On March 27, 2003, Summit filed a no-evidence motion for summary judgment and obtained a hearing for April 21.
See
Tex.R. Civ. P. 166a(i). The motion contained a certificate of service prepared by Summit’s attorney that complied with Texas Rule of Civil Procedure 21a. The certificate stated that “on March 27, 2003, a true and correct copy of the foregoing No Evidence Motion for Summary Judgment has been forwarded via certified mail, return receipt requested” to Limestone’s attorney at “7475 Skillman, # 101-A, Dallas, Texas.” It also referenced certified mail certificate number 7002 2030 0000 8852 4469 as having been posted to Limestone’s attorney. Written in bold, capital letters just below the certificate of service was the following: “A HEARING HAS BEEN SCHEDULED FOR APRIL 21, 2003, AT 9:00 A.M., ON THE NO EVIDENCE MOTION FOR SUMMARY JUDGMENT, IN THE ABOVE REFERENCED MATTER.”
Limestone did not file a response to the summary judgment motion. The summary judgment hearing was held on April 21 as scheduled, but Limestone’s attorney did not attend. The trial court granted summary judgment in an order reflecting that “Plaintiff failed to appear or respond.” Limestone’s attorney later claimed that he learned of the summary judgment motion and hearing for the first time “mid-morning” on April 21, when he received a call from Summit’s attorney’s office inquiring whether he had intended to attend the hearing.
Upon obtaining summary judgment, Summit filed a motion to sever Limestone’s claims against it so as to make the order final and appealable. Summit set its severance motion for hearing on May 22. Limestone does not dispute that it had notice of the severance motion and hearing, but neither filed a response nor appeared at the hearing. On May 22, the trial court granted the severance.
On June 23, the last day on which it could do so,
Limestone filed a motion for
new trial. The motion, supported by the affidavit of Limestone’s attorney, relied solely on the ground that Limestone had not received notice of the summary judgment motion or hearing until after the hearing. Limestone’s attorney further testified that he had received no notice of any attempted failed delivery of certified mail regarding the summary judgment proceedings until Summit’s attorney advised him of same by letter of April 21, 2003. Thereafter, Limestone’s attorney went to the post office “and they had no undelivered mail addressed to me, being held for me, nor did they know of any which had been held for me.” He acknowledged that he shared his office with another attorney and a secretary who were authorized to sign for his mail, and “routinely” would do so. But he added, “To my knowledge, no mail has ever been refused by failure of the other attorney or his secretary to sign for mail addressed to me.”

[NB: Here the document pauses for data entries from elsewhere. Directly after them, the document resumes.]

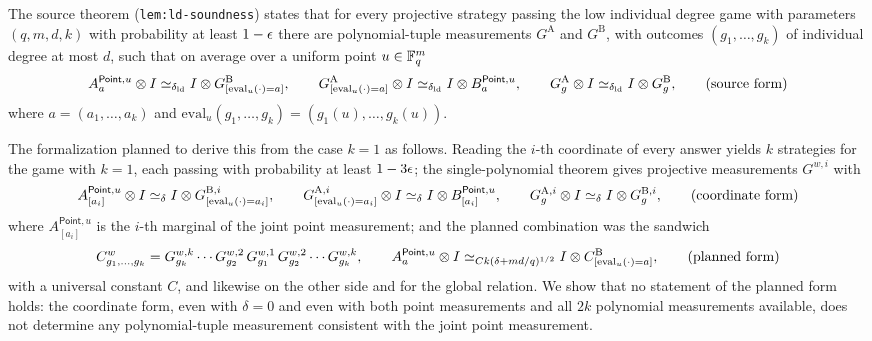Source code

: \documentclass[11pt]{article}
\begin{document}
The source theorem (\texttt{lem:ld-soundness}) states that for every
projective strategy passing the low individual degree game with parameters
$(q,m,d,k)$ with probability at least $1 - \eps$ there are polynomial-tuple
measurements $G^{\mathrm A}$ and $G^{\mathrm B}$, with outcomes
$(g_1,\dots,g_k)$ of individual degree at most $d$, such that on average over
a uniform point $u \in \F_q^m$
\[
  A^{\mathsf{Point},u}_{a} \ot I \simeq_{\delta_{\mathrm{ld}}}
    I \ot G^{\mathrm B}_{[\mathrm{eval}_u(\cdot) = a]},
  \qquad
  G^{\mathrm A}_{[\mathrm{eval}_u(\cdot) = a]} \ot I \simeq_{\delta_{\mathrm{ld}}}
    I \ot B^{\mathsf{Point},u}_{a},
  \qquad
  G^{\mathrm A}_{g} \ot I \simeq_{\delta_{\mathrm{ld}}} I \ot G^{\mathrm B}_{g},
  \tag{source form}
\]
where $a = (a_1,\dots,a_k)$ and
$\mathrm{eval}_u(g_1,\dots,g_k) = (g_1(u),\dots,g_k(u))$.

The formalization planned to derive this from the case $k = 1$ as follows.
Reading the $i$-th coordinate of every answer yields $k$ strategies for the
game with $k = 1$, each passing with probability at least $1 - 3\eps$; the
single-polynomial theorem gives projective measurements $G^{w,i}$ with
\[
  A^{\mathsf{Point},u}_{[a_i]} \ot I \simeq_{\delta}
    I \ot G^{\mathrm B,i}_{[\mathrm{eval}_u(\cdot) = a_i]},
  \qquad
  G^{\mathrm A,i}_{[\mathrm{eval}_u(\cdot) = a_i]} \ot I \simeq_{\delta}
    I \ot B^{\mathsf{Point},u}_{[a_i]},
  \qquad
  G^{\mathrm A,i}_{g} \ot I \simeq_{\delta} I \ot G^{\mathrm B,i}_{g},
  \tag{coordinate form}
\]
where $A^{\mathsf{Point},u}_{[a_i]}$ is the $i$-th marginal of the joint
point measurement; and the planned combination was the sandwich
\[
  C^{w}_{g_1,\dots,g_k}
    = G^{w,k}_{g_k} \cdots G^{w,2}_{g_2}\, G^{w,1}_{g_1}\,
      G^{w,2}_{g_2} \cdots G^{w,k}_{g_k},
  \qquad
  A^{\mathsf{Point},u}_{a} \ot I \simeq_{C k (\delta + md/q)^{1/2}}
    I \ot C^{\mathrm B}_{[\mathrm{eval}_u(\cdot) = a]},
  \tag{planned form}
\]
with a universal constant $C$, and likewise on the other side and for the
global relation.  We show that no statement of the planned form holds: the
coordinate form, even with $\delta = 0$ and even with both point
measurements and all $2k$ polynomial measurements available, does not
determine any polynomial-tuple measurement consistent with the joint point
measurement.
\end{document}
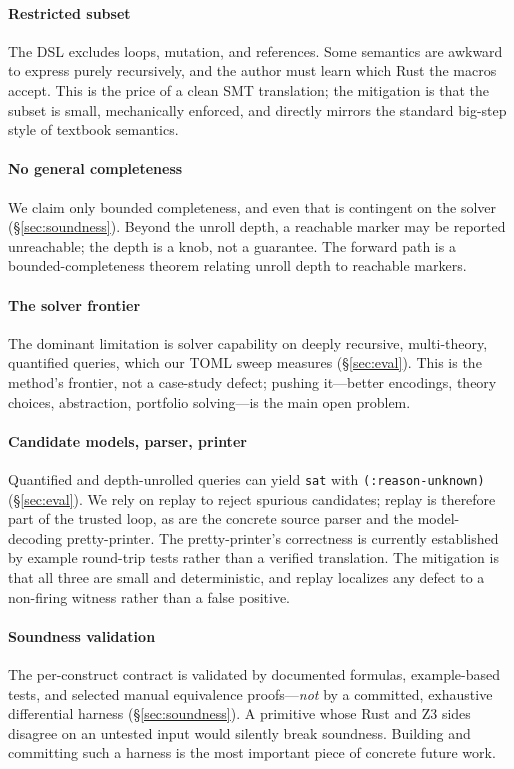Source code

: \documentclass[sigplan,review,anonymous]{acmart}
\theoremstyle{definition}
\theoremstyle{remark}
\newcommand{\toml}{TOML}
\newcommand{\code}[1]{\texttt{#1}}
\begin{document}
\paragraph{Restricted subset}
The DSL excludes loops, mutation, and references. Some semantics are awkward to
express purely recursively, and the author must learn which Rust the macros
accept. This is the price of a clean SMT translation; the mitigation is that the
subset is small, mechanically enforced, and directly mirrors the standard
big-step style of textbook semantics.

\paragraph{No general completeness}
We claim only bounded completeness, and even that is contingent on the solver
(\S\ref{sec:soundness}). Beyond the unroll depth, a reachable marker may be
reported unreachable; the depth is a knob, not a guarantee. The forward path is a
bounded-completeness theorem relating unroll depth to reachable markers.

\paragraph{The solver frontier}
The dominant limitation is solver capability on deeply recursive, multi-theory,
quantified queries, which our \toml{} sweep measures (\S\ref{sec:eval}). This is
the method's frontier, not a case-study defect; pushing it---better encodings,
theory choices, abstraction, portfolio solving---is the main open problem.

\paragraph{Candidate models, parser, printer}
Quantified and depth-unrolled queries can yield \code{sat} with
\code{(:reason-unknown)} (\S\ref{sec:eval}). We rely on replay to reject spurious
candidates; replay is therefore part of the trusted loop, as are the concrete
source parser and the model-decoding pretty-printer. The pretty-printer's
correctness is currently established by example round-trip tests rather than a
verified translation. The mitigation is that all three are small and
deterministic, and replay localizes any defect to a non-firing witness rather than
a false positive.

\paragraph{Soundness validation}
The per-construct contract is validated by documented formulas, example-based
tests, and selected manual equivalence proofs---\emph{not} by a committed,
exhaustive differential harness (\S\ref{sec:soundness}). A primitive whose Rust
and Z3 sides disagree on an untested input would silently break soundness.
Building and committing such a harness is the most important piece of concrete
future work.
\end{document}
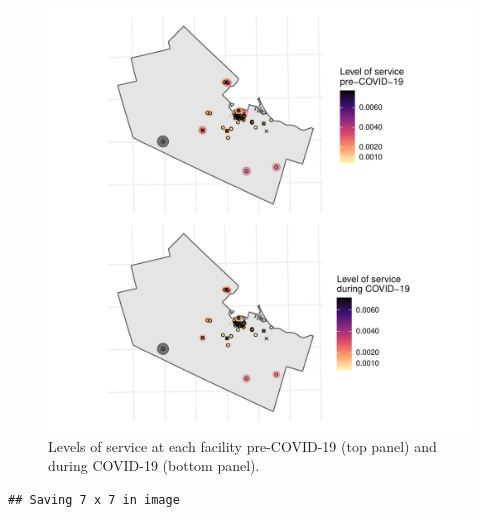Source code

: \documentclass[]{elsarticle} %
\begin{document}
\begin{figure}
\includegraphics[width=1\linewidth]{Accessibility-Foodbanks-Hamilton_files/figure-latex/plot-levels-of-service-1} \caption{\label{fig:levels-of-service}Levels of service at each facility pre-COVID-19 (top panel) and during COVID-19 (bottom panel).}\label{fig:plot-levels-of-service}
\end{figure}

\begin{verbatim}
## Saving 7 x 7 in image
\end{verbatim}
\end{document}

Limestone’s letter transmitting its new trial motion to the Williamson County District Clerk purported to request a hearing “on or before July 25, 2003.”
The Williamson County local rules require that all settings for non-jury matters be obtained through the office of court coordinator for each of the county’s district courts. Williamson County (Tex.) Dist. Ct. Loe. R. Ill, B.l. There is no evidence that Limestone complied with these procedures or otherwise made further attempts to obtain a hearing.
On September 5, the seventy-fourth day after the summary judgment became final and appealable, Summit filed an affidavit from its attorney in opposition to Limestone’s new trial motion. Summit’s attorney averred that on March 27, 2003, he sent to Limestone’s attorney’s office, by certified mail, return receipt requested, reference number 7002 2030 0000 8852 4469, a copy of Summit’s no-evidence summary judgment motion and notice of hearing. Attached to the affidavit was a copy of the front side of the transmittal envelope, which had been returned to Summit’s attorney’s office on May 28, 2003. The envelope had a postal service stamp mark indicating an attempted delivery on March 28 and three stamps stating “Returned to Sender — Unclaimed.”
Also attached to the affidavit was a computer printout dated April 21, 2003, signed and stamped by a postal employee on the same date, indicating that the envelope had been mailed on March 27, 2003, from ZIP code 78626 in Georgetown to ZIP code 75231 in Dallas, and that notice had been left at the Dallas ZIP code on March 28. Although the 75231 Dallas ZIP code corresponded to that of Limestone’s attorney, the report did not state a specific address at which the notice had been left.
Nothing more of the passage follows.